[Data under study]:
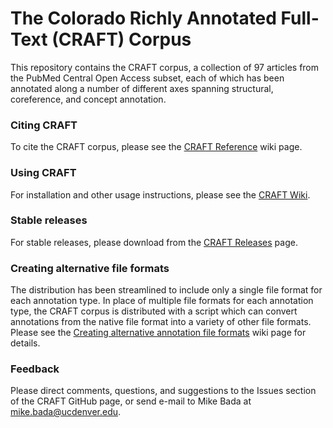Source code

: # The Colorado Richly Annotated Full-Text (CRAFT) Corpus

This repository contains the CRAFT corpus, a collection of 97 articles from the PubMed Central Open Access subset, each of which has been annotated along a number of different axes spanning structural, coreference, and concept annotation. 

### Citing CRAFT
To cite the CRAFT corpus, please see the [CRAFT Reference](https://github.com/UCDenver-ccp/CRAFT/wiki/Primary-references-for-the-CRAFT-corpus) wiki page.

### Using CRAFT
For installation and other usage instructions, please see the [CRAFT Wiki](https://github.com/UCDenver-ccp/CRAFT/wiki).

### Stable releases
For stable releases, please download from the [CRAFT Releases](https://github.com/UCDenver-ccp/CRAFT/releases) page.

### Creating alternative file formats
The distribution has been streamlined to include only a single file format for each annotation type. In place of multiple file formats for each annotation type, the CRAFT corpus is distributed with a script which can convert annotations from the native file format into a variety of other file formats. Please see the [Creating alternative annotation file formats](https://github.com/UCDenver-ccp/CRAFT/wiki/Alternative-annotation-file-formats) wiki page for details. 

### Feedback

Please direct comments, questions, and suggestions to the Issues section of the CRAFT GitHub page, or send e-mail to Mike Bada at mike.bada@ucdenver.edu.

[Exercise instructions]: Leave out all pictures and output each line exactly, from the top of the records through the line that holds "### Citing CRAFT".

[Answer below]:
Source code

: # The Colorado Richly Annotated Full-Text (CRAFT) Corpus

This repository contains the CRAFT corpus, a collection of 97 articles from the PubMed Central Open Access subset, each of which has been annotated along a number of different axes spanning structural, coreference, and concept annotation. 

### Citing CRAFT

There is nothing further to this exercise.